EXERCISE PROMPT ->
Look through the data below and return each line where "example" appears.

(Beginning of DATA PROVIDED)

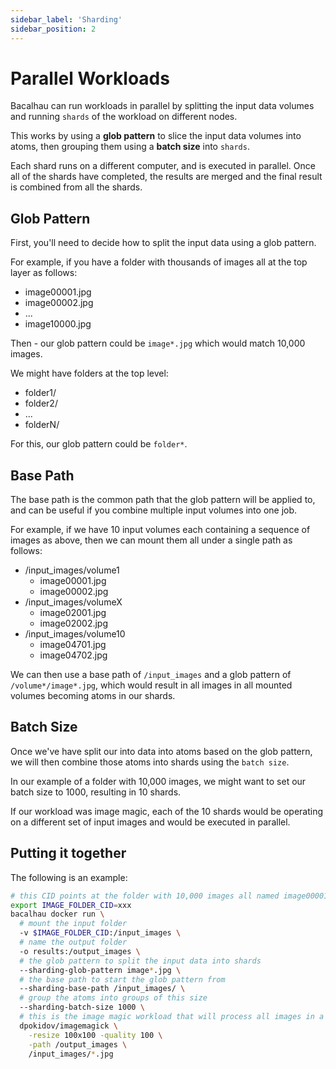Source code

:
 ```yaml
---
sidebar_label: 'Sharding'
sidebar_position: 2
---
```


# Parallel Workloads

Bacalhau can run workloads in parallel by splitting the input data volumes and running `shards` of the workload on different nodes.

This works by using a **glob pattern** to slice the input data volumes into atoms, then grouping them using a **batch size** into `shards`.

Each shard runs on a different computer, and is executed in parallel. Once all of the shards have completed, the results are merged and the final result is combined from all the shards.

## Glob Pattern

First, you'll need to decide how to split the input data using a glob pattern.

For example, if you have a folder with thousands of images all at the top layer as follows:

 * image00001.jpg
 * image00002.jpg
 * ...
 * image10000.jpg

Then - our glob pattern could be `image*.jpg` which would match 10,000 images.

We might have folders at the top level:

 * folder1/
 * folder2/
 * ...
 * folderN/

For this, our glob pattern could be `folder*`.

## Base Path

The base path is the common path that the glob pattern will be applied to, and can be useful if you combine multiple input volumes into one job.

For example, if we have 10 input volumes each containing a sequence of images as above, then we can mount them all under a single path as follows:

 * /input_images/volume1
   * image00001.jpg
   * image00002.jpg
 * /input_images/volumeX
   * image02001.jpg
   * image02002.jpg
 * /input_images/volume10
   * image04701.jpg
   * image04702.jpg

We can then use a base path of `/input_images` and a glob pattern of `/volume*/image*.jpg`, which would result in all images in all mounted volumes becoming atoms in our shards.

## Batch Size

Once we've have split our into data into atoms based on the glob pattern, we will then combine those atoms into shards using the `batch size`.

In our example of a folder with 10,000 images, we might want to set our batch size to 1000, resulting in 10 shards.

If our workload was image magic, each of the 10 shards would be operating on a different set of input images and would be executed in parallel.

## Putting it together

The following is an example:

```bash
# this CID points at the folder with 10,000 images all named image00001.jpg
export IMAGE_FOLDER_CID=xxx
bacalhau docker run \
  # mount the input folder
  -v $IMAGE_FOLDER_CID:/input_images \
  # name the output folder
  -o results:/output_images \
  # the glob pattern to split the input data into shards
  --sharding-glob-pattern image*.jpg \
  # the base path to start the glob pattern from
  --sharding-base-path /input_images/ \
  # group the atoms into groups of this size
  --sharding-batch-size 1000 \
  # this is the image magic workload that will process all images in a folder
  dpokidov/imagemagick \
    -resize 100x100 -quality 100 \
    -path /output_images \
    /input_images/*.jpg
```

(End of DATA PROVIDED)

SOLVED EXERCISE ->
For example, if you have a folder with thousands of images all at the top layer as follows:
For example, if we have 10 input volumes each containing a sequence of images as above, then we can mount them all under a single path as follows:
In our example of a folder with 10,000 images, we might want to set our batch size to 1000, resulting in 10 shards.
The following is an example:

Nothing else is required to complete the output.